Keywords: Single Shot Multi-box Detector, Convolutional Neural Network, Transfer Learning, Image Annotation, Deep Learning, Covid-19
World at this stage facing a huge pandemic due to the novel coronavirus Covid-19. Millions of peoples are suffering and millions of people have lost their lives due to this virus. The main guidelines by various health agencies are to keep social distancing, wearing a mask and remain in isolation. But still, people are not following the guidelines and no proper precautions, due to which the number of cases is increasing exponentially.1
Governments using surveillance drones to capture crowd and tracking of human in public places to avoid mass gathering which are initial steps to fight against covid-19. Currently, these devices require human assistance to take decisions. For immediate action and accuracy in detection, technologies will play a vital role in the smart healthcare area to avoid the spreading of covid-19 in the community.2-5
For the last many years, many researchers have worked on machine learning and computer vision-based algorithms for multiple applications such as driverless cars, healthcare systems, agriculture domain, medical imaging, surveillance and various automation systems. For such applications, Deep Learning (DL) and Machine Learning (ML) are the key domains, which are inspired by the human brain for classifying and solving complex problems.6-8 For all vision-based applications, computer vision plays a vital role in bridging a semantic gap between human understandings with the help of tagging and labelling the images in identifying the objects in real-time scenario.9
One of the major areas which require more attention and deployment is the advanced surveillance system for smart healthcare systems, smart home security and defence systems but still, the surveillance field is facing some accuracy issues in identifying potential mask, classification and requires more training time to train the machine learning models along with huge datasets.
These topics are closely related to Human-Computer Interaction (HCI), which has developed more interaction between human and computer using Computer Vision (CV) framework and increased its popularity in both academics, healthcare and surveillance systems.10 Human being perceives information from sense organs and its perception varies from person to person in terms of features such as shape, colour and size. Based on the learning and experience, the human being classifies the object and annotates it either in the form of memories or it makes a dataset using hands and verbal responses for tagging the image frames.11,12
All the features in traditional object detection methods are handcrafted and shallow trainable, due to which it has restrictions for a few application and detections while testing. Whereas in deep learning the features and classification are done automatically by the neural network but it required more training with a huge amount of data along with more computational time for training the machines.13,14
Deep Learning Model in Object Detection
Image annotations and tagging are tedious and time taking task required in computer vision related applications by researchers. The majority of tagging is used in large scale retrieval system, managing and organizing multimedia databases which are done manually. Classification of video is more focused on labelling of video clips dependent on their semantic substance such as human activities or complex events. Detection and recognition of objects are carried out by researchers in multiple ways.15
Feature-Based Object Detection.
Viola-Jones Object Detection.
Support Vector Machine (SVM) Classifications with Histogram Orientation Gradient (HOG) & HAAR like features.

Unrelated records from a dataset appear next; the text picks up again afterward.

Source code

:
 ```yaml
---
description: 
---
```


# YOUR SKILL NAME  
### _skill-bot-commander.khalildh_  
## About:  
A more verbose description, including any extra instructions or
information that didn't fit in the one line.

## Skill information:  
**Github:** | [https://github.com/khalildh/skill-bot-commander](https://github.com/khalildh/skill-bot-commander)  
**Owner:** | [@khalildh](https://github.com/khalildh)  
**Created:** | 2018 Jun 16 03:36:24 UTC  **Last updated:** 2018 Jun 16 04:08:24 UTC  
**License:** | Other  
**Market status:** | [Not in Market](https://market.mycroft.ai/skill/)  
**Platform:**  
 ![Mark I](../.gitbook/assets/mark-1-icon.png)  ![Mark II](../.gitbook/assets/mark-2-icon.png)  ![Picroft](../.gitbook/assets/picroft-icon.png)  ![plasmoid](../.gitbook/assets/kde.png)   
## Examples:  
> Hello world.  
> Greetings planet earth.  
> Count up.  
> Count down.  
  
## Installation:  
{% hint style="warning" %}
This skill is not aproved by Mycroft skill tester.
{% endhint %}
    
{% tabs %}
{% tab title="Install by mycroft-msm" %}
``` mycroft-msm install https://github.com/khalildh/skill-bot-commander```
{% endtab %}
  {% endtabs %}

Object Detection using deep learning.
But still, the performance of computer vision algorithm lags in many key domains, due to variations in viewpoints, different postures, occlusions and lighting conditions, which is difficult in accomplishing the object detection within the localization process (objects positions are located in a given image). Hence, researchers have more focused on this field in developing various applications by optimizing the algorithms and hyperparameters for better accuracy with less computational process and training.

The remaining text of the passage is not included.